Over the weekend, a Chinese knock-off of a Russian fighter jet, the J-15, landed on China's used Ukrainian aircraft carrier, the Liaoning, for the first time. Luo Yuan, the senior engineer of China's aircraft carrier program, was there to witness this historic event and subsequently dropped dead. He was 51. Mao tells us that all men must die, but death can vary in significance; to die for the people is weightier than Mount Tai, but to work for the fascists and die for the exploiters and oppressors is lighter than a feather. Given China's new role, as the world's sweatshop, and the symbiotic relationship between its arms spending and ours, it would have been illuminating to know what Luo weighed when he expired.
The Chinese hold over a trillion dollars in American debt. That's less than 9 percent of what we owe, but it means the Chinese profit, in a very direct and tangible sense, from our obsessive deficit spending on defense. And who are we defending ourselves from? The Chinese.
So Luo was serving the people, while frightening the exploiters, who will borrow more money, to buy weapons, to defended themselves from the people... from the people.
That's some serious weight.
I'm feeling sort of logy myself. I may have to lie down.
How scared should we be, of the Chinese and their nascent ability to put a plane on a boat? Scared shitless, according to the people who sell us our planes and boats. This means that They are catching up.
It feels like barely 101 years ago that the first American landed a plane on a warship, because it was. And now foreigners are doing it too.
The gap is closing. While we slept, the dragon was breathing down our necks, having crossed the Rubicon inside a Trojan horse.
Hauntingly, and there's no such thing as accidents, this new threat is emerging just as America faces the Fiscal Cliff, and spending cuts that could hollow out our defense like a cheap chocolate Easter Bunny.
This is no time for reckless fiscal restraint. I'll let the Heritage Foundation explain:
Chinese Throwing Their Weight Around
For the U.S., the incorporation of the Liaoning into the PLAN (People's Liberation Army Navy) means that the Chinese will be a growing factor in waters that have long been an American preserve... it is possible that the Chinese will choose to dispatch it to the American exclusive economic zone (EEZ) to counter American freedom of navigation activities in what the Chinese claim as their EEZ.

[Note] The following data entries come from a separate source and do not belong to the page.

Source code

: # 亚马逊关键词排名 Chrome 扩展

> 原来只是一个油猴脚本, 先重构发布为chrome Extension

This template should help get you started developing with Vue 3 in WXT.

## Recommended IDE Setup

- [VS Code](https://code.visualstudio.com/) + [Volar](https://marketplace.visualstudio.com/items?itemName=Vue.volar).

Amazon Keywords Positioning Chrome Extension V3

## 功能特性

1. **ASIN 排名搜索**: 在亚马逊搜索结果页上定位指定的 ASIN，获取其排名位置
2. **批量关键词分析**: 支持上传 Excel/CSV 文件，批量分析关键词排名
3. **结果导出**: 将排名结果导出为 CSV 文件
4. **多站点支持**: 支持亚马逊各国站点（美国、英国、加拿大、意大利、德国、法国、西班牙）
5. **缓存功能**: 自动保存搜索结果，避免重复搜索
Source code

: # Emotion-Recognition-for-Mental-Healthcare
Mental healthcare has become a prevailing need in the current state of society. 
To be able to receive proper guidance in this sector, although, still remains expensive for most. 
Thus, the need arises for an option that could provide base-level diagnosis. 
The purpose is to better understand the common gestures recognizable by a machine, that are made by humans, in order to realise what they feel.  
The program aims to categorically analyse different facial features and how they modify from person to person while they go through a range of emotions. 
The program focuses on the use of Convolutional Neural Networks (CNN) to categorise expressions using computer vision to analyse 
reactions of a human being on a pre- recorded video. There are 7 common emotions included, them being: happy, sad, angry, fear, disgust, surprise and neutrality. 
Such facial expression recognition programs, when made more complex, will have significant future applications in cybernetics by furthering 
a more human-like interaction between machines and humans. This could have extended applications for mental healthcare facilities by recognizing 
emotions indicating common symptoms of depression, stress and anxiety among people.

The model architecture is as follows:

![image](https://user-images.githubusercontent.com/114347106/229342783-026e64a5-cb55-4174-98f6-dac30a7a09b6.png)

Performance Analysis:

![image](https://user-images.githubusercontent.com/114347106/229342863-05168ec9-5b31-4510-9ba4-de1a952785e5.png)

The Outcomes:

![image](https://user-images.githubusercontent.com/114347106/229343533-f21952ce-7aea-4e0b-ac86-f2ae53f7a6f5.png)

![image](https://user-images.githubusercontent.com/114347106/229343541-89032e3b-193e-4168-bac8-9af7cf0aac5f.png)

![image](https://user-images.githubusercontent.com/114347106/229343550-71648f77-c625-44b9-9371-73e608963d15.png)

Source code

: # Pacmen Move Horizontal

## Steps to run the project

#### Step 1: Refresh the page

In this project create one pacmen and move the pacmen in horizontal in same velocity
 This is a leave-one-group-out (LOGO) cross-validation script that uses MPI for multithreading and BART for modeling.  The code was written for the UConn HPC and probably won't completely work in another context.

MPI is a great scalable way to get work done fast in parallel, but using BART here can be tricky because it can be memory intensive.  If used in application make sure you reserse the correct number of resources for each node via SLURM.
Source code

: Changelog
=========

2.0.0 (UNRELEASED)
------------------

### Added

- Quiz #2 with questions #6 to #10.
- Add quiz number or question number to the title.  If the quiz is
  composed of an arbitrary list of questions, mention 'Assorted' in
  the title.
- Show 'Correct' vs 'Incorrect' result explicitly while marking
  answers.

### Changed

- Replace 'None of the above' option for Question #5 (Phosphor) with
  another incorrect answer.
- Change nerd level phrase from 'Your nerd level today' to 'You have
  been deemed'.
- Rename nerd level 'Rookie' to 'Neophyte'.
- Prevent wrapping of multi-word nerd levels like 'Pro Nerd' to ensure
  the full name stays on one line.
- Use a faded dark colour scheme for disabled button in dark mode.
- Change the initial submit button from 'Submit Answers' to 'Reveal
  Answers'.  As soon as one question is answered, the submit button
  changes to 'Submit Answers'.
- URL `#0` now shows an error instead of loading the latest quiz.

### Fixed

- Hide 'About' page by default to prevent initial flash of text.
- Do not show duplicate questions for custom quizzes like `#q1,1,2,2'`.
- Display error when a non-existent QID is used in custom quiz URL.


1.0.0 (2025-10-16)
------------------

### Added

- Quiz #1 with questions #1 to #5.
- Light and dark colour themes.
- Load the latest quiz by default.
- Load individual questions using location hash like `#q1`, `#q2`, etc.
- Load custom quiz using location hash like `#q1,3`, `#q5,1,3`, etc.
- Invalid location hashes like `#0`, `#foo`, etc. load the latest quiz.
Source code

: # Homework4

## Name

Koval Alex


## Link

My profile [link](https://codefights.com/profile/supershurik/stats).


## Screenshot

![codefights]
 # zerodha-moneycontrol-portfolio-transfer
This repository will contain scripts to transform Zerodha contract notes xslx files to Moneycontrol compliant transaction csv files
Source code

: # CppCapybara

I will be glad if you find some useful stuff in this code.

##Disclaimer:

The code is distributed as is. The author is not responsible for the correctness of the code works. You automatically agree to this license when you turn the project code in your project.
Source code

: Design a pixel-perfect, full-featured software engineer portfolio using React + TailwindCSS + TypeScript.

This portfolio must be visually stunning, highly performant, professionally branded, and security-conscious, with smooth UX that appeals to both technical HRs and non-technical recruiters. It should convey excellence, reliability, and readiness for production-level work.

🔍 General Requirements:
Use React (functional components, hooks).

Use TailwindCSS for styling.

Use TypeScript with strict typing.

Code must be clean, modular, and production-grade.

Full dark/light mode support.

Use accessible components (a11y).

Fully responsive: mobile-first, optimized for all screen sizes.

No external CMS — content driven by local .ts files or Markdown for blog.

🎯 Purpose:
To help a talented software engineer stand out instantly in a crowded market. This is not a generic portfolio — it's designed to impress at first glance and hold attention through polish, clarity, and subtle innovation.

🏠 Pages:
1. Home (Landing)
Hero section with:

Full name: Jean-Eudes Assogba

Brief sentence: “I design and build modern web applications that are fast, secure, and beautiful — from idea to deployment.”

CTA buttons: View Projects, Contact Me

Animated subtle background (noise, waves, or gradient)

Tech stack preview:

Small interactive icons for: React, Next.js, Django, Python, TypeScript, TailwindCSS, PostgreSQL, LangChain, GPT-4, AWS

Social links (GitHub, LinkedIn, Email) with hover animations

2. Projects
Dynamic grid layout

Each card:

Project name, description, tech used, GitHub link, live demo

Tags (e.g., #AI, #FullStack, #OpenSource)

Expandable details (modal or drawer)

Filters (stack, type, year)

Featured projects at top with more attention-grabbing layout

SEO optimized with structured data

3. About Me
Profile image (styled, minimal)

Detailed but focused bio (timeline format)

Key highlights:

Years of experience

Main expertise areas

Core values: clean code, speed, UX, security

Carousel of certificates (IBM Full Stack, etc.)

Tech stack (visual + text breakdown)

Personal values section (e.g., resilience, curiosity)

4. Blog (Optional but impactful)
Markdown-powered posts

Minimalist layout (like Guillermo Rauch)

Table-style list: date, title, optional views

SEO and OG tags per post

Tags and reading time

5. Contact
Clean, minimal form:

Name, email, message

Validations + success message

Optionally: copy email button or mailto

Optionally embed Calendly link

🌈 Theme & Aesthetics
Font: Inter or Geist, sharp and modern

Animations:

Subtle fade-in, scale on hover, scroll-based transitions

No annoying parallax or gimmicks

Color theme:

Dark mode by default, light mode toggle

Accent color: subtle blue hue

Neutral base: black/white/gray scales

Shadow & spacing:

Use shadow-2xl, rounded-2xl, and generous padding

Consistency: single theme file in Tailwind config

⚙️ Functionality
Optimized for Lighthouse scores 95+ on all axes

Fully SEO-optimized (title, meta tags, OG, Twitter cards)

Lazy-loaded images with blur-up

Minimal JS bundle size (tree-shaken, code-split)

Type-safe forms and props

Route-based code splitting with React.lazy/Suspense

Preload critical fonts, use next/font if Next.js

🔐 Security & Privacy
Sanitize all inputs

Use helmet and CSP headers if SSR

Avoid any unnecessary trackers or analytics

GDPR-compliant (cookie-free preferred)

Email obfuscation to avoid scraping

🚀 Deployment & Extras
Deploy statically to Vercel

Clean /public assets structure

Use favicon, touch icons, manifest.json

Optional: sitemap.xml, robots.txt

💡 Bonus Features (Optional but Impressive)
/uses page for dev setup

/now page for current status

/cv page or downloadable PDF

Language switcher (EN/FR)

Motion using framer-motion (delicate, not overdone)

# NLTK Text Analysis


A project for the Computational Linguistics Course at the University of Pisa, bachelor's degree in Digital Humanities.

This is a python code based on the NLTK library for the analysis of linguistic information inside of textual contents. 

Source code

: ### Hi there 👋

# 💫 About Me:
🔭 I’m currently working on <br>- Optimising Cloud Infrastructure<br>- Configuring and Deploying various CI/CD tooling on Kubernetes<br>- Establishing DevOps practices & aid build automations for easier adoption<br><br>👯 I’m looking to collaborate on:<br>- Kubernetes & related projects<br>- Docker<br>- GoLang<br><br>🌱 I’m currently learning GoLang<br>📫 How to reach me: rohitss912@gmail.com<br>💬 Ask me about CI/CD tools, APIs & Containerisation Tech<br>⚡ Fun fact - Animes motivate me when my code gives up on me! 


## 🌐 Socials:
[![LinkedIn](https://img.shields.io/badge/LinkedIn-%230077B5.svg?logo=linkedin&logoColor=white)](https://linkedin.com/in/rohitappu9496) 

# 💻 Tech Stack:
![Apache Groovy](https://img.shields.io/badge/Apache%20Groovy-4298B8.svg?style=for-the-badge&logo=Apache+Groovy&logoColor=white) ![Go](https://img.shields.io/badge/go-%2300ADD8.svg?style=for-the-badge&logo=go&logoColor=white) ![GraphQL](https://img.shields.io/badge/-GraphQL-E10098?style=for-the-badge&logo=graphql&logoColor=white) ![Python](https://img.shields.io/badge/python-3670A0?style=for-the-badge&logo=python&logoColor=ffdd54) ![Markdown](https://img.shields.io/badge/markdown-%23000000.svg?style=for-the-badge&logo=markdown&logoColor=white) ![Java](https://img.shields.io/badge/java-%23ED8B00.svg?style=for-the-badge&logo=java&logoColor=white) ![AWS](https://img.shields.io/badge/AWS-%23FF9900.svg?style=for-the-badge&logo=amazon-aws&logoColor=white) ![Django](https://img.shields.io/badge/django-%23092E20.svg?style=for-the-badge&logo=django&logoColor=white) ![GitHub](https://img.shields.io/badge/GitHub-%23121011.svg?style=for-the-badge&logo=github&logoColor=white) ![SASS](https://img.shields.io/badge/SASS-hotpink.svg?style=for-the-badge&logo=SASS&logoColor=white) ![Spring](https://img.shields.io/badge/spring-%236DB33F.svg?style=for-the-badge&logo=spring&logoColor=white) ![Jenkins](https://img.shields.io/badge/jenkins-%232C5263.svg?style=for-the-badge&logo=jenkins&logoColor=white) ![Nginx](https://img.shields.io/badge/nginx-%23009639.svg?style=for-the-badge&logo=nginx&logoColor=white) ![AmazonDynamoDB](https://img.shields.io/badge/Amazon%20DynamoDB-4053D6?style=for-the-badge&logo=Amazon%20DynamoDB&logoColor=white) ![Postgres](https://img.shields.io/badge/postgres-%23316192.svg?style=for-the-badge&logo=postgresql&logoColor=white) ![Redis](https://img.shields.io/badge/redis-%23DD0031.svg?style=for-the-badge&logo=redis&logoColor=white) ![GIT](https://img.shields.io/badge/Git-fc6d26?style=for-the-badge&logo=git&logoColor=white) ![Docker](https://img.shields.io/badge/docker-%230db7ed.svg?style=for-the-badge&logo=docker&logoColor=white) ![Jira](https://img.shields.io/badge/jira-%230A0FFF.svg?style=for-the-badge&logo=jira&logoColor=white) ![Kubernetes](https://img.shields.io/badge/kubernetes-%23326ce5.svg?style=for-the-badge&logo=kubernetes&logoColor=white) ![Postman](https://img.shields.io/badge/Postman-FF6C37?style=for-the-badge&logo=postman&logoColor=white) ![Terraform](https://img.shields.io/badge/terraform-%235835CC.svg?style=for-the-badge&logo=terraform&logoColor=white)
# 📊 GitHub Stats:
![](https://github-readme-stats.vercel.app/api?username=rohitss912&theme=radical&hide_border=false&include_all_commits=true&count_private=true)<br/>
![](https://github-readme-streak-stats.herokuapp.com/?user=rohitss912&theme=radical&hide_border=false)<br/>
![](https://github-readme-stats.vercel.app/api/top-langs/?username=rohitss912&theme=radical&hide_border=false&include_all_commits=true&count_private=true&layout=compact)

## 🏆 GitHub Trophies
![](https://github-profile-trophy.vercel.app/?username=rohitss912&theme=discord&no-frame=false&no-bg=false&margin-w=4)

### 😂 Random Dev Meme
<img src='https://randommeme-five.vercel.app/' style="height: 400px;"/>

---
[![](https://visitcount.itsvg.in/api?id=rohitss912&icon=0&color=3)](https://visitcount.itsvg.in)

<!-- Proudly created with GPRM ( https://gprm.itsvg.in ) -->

It's also possible that they'll release a Kraken, but unlikely. America has 11 carrier groups. China has one pokey carrier, and a handful of destroyers to support it. Imagining the Liaoning menacing the "freedom of navigation activities" of the nuclear super carrier Abraham Lincoln isn't just disingenuous, it's fantastical. The Foundation is treating you like an asshole. But here's their larger point:
What the U.S. Should Do
Provide more defense resources. Meeting military requirements is likely to mean more defense spending, not less. Already enacted budget cuts, not to mention those demanded by sequestration, cannot be reconciled with meeting ongoing or future defense needs.
Balancing the budget is fine, in theory, if all you're talking about is cutting Medicare, education, Social Security and the EPA. But not defense. Not with the Liaoning out there.
Sequestration -- the Fiscal Cliff to its friends -- would trigger a 9.4 percent cut in defense spending. The savings won't come from Afghanistan or Iraq -- the White House and Congress agreed a long time ago that wars don't come out of the Pentagon's allowance. The savings also won't come from military personnel or veterans affairs. They're exempt from sequester. That leaves the big-ticket items. Like the aircraft carriers and destroyers, submarines, helicopters and planes, missiles and satellites that we'd need to fight another navy, if anyone had one.
Like for instance China.
Speaking of Kraken, when Zeus beat Echidna, half woman/half snake, he didn't kill her, although he could have. He let her live, and become the mother of all monsters, so the heroes would have something to do.
Because you know Zeus. It was all about jobs.